Friday, December 14, 2012

Elena Kagan talks diversity and (dis)agreement on the Supreme Court

Elena Kagan talks diversity and (dis)agreement on the Supreme Court

Justice Elena Kagan opened up about life on the Supreme Court on Thursday night during a wide-ranging, humor-filled interview, discussing what it’s like to write a dissent (with which she has had “a little bit of practice now”), diversity on the court, public opinion and what she anticipates will be the next important issues the court will take on.
Kagan took care to steer clear of most specifics during the Yitzhak Rabin Memorial Lecture at Washington's Sixth and I Historic Synagogue, where she fielded questions from The New Republic’s Leon Wieseltier and others the renowned critic posed on behalf of audience members.
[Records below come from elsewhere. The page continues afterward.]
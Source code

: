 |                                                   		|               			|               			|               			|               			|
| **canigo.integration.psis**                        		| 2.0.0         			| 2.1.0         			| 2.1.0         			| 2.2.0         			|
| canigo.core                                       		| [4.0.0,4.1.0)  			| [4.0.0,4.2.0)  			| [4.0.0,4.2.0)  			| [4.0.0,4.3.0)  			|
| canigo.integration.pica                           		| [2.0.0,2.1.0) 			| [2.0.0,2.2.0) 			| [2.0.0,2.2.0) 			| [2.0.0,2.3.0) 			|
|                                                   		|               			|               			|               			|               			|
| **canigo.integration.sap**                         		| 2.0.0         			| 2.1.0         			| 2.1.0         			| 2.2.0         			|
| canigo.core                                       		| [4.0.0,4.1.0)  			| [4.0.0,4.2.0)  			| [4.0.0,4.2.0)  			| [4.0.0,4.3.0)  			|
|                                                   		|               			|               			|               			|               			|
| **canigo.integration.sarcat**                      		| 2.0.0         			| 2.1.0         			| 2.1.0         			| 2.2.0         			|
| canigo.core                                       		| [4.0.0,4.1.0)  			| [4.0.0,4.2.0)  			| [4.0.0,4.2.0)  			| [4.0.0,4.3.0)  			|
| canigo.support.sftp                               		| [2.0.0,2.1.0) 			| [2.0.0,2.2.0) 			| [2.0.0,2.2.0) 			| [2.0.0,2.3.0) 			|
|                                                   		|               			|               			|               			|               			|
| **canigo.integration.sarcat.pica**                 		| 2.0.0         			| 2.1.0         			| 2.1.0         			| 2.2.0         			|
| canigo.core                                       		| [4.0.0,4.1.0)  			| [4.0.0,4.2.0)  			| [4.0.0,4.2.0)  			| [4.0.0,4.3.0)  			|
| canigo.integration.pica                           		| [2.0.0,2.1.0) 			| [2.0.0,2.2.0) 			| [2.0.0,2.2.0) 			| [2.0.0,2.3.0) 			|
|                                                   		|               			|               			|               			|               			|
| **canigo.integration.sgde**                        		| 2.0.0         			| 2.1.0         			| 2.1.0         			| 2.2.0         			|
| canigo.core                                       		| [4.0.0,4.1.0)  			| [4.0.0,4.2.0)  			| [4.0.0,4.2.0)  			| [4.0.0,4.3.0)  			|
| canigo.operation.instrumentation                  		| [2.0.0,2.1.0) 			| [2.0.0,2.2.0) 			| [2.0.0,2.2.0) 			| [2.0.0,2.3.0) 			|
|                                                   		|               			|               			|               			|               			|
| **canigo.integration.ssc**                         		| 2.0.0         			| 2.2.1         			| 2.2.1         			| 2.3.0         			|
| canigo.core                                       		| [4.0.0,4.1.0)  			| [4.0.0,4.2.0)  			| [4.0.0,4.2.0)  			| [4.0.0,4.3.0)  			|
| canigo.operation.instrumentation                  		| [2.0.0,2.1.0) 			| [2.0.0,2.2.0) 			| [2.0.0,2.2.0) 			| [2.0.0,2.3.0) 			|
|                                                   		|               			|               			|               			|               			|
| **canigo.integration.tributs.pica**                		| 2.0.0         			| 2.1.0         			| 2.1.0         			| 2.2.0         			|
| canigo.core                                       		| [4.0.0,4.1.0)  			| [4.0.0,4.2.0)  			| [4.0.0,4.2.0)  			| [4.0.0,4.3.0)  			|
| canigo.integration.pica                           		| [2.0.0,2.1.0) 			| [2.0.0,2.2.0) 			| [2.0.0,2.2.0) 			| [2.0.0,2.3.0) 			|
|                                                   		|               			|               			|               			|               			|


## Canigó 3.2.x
However, the most-junior member of the court spoke in some detail about being in the minority, saying that there were two cases in her first term where she felt her dissents were particularly important: one about campaign finance and one about taxpayer dollars going to religious institutions.
There are two types of dissents, Kagan said. The first are cases, like the two she mentioned, that are particularly important and which lead a judge to write her dissent hoping that it will be read in the future as a “marker."
“You want to set down an alternative way of viewing the issue…in the hope that that might affect something in the next case, or the next case or the next case. You would love that some day this decision is going to be reversed and my way will be the law of the land,” Kagan said, though she noted those instances are rare.
Other times, though, Kagan said, a judge writes a dissent to explain why she disagrees and out of respect for the litigants and the law, but then she moves on and accepts the majority opinion as the law of the land.
Kagan also discussed her colleagues, saying that a lot of persuasion happens on most cases, despite “the stereotype of the four-four and we try to figure out where Justice [Anthony] Kennedy is.”
Kagan said that, although there are cases where justices “just see the law differently,” there are also those “where you can persuade each other and you can find a greater answer than anyone could see at the beginning. ... I love the cases where you can and you do move minds.”
Kagan was not asked about the court’s June decision on President Barack Obama’s health care law, during which Chief Justice John Roberts is said to have switched his opinion in advance of the ruling upholding the law's controversial individual mandate for health insurance.
Saying she genuinely “loves” her colleagues, Kagan praised her frequent intellectual opponent, Justice Antonin Scalia – with whom she revealed she spent three days hunting in Wyoming this fall. Asked to discuss how she interprets the language in laws the justices consider, Kagan credited Scalia with changing the direction of the court.
“This is in some ways a testament to one of my colleagues, to Justice Scalia, because if you look back 30 years ago … there was much less attention paid to the words Congress used to write a statute,” Kagan said. “One of the terrific things he has done is to make people engage with the words that Congress actually used, because that’s what they thought about and that’s what they actually passed.”
In what may have been a reference to upcoming cases such as two on gay marriage that the justices this month agreed to hear, Kagan was asked what role public opinion plays in the justices’ opinions.
                                                                                                                        
“Well, I don’t think any of us make our decisions by reading polls,” Kagan said. “One’s sense of what to do as a judge is bounded in some way by the society in which one lives” and the political process of getting appointed, she said.
Still, the justice said, “One does think long and hard as a judge -- and I’m not sure I’ve ever been in this position --… before you do something that you think is required by law that would be incredibly disruptive to society, and that’s where great wisdom is called for.”
One issue Kagan did cite as increasingly likely to come before the court is privacy, especially in a changing world.
Praising her predecessor Louis Brandeis for his prescience on the issue, Kagan said he “understood how new technologies interfere with privacy, which I think will be one of the most important issues before the court in the decades to come”
Speaking before a Jewish audience on the sixth night of Hanukkah (the event was a fundraiser for the Jewish Primary Day School), Kagan was also asked about how her religion has affected her on the court, where she is one of three current Jewish justices. (The other six are Catholic).
“It feels very natural; it doesn’t feel like a big deal. And that is an unbelievable thing about this country,” she said.
And as for being a woman on the bench: “We go into the conference room; we close the door. I don’t think that very much turns very often on the gender differences.”
Kagan—a former Harvard Law School dean and solicitor general who joined the high court in 2010—did say “there are a lot of ways the court is not very diverse,” including justices’ resumes, hometowns and law schools.
“There are four of us from New York City. We have every borough covered except for Staten Island; we’re waiting for that Staten Island judge,” she said, noting that Justice Kennedy is the only member of the court from the West Coast. Likewise, when speaking at law schools, Kagan said she is often asked why none of the justices come from law schools besides Harvard and Yale, though “Justice [Ruth Bader] Ginsberg spent one year at Columbia -- you know, slumming it.”
Though Kagan said it was “too hard” to give advice to young women out there who might want to follow in her shoes, she did have one last piece of advice for lawyers – and it has nothing to do with oral arguments.
“The most important thing you can do to convince the Supreme Court is write a great brief,” Kagan said.